Saved data entries:
====

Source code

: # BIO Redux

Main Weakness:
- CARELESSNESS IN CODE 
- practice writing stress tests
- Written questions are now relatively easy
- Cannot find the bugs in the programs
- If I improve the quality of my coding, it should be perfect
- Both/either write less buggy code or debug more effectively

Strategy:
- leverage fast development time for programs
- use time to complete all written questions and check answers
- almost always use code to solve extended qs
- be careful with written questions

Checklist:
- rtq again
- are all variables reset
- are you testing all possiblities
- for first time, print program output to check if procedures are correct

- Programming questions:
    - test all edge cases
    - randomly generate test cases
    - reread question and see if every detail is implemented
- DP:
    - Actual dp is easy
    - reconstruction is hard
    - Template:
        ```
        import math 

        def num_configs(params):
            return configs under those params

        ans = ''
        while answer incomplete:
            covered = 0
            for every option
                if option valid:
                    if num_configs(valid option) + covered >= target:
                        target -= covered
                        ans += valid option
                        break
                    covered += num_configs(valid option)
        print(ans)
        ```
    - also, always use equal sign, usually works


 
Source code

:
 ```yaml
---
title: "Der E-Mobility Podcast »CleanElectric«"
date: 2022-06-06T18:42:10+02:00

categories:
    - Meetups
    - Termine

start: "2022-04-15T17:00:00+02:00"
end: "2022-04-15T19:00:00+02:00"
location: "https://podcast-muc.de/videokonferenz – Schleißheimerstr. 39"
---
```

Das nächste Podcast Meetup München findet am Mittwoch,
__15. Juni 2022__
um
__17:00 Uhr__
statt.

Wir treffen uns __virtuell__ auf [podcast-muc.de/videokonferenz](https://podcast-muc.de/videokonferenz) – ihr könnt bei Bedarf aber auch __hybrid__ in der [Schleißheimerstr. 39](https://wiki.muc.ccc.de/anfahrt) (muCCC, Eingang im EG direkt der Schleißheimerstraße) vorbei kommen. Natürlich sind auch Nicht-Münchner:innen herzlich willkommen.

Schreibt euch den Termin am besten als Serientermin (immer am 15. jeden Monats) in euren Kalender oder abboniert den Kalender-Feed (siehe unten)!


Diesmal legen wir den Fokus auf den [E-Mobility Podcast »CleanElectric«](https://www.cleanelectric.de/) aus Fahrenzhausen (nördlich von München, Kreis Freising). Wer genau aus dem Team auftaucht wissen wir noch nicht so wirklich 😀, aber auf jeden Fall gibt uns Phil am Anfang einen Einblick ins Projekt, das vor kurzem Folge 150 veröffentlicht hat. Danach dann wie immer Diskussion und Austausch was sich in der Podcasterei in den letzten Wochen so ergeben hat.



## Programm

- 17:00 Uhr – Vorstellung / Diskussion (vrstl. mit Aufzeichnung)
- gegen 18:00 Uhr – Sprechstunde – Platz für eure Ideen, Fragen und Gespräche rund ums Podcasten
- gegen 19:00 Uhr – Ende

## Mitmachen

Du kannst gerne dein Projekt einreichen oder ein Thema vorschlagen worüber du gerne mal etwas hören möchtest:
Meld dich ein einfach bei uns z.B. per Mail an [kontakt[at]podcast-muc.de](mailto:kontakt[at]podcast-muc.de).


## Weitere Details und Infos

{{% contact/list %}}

====

Work required »
Check each line above for the string "always", then copy the ones that have it.

Result of this task »
- almost always use code to solve extended qs
    - also, always use equal sign, usually works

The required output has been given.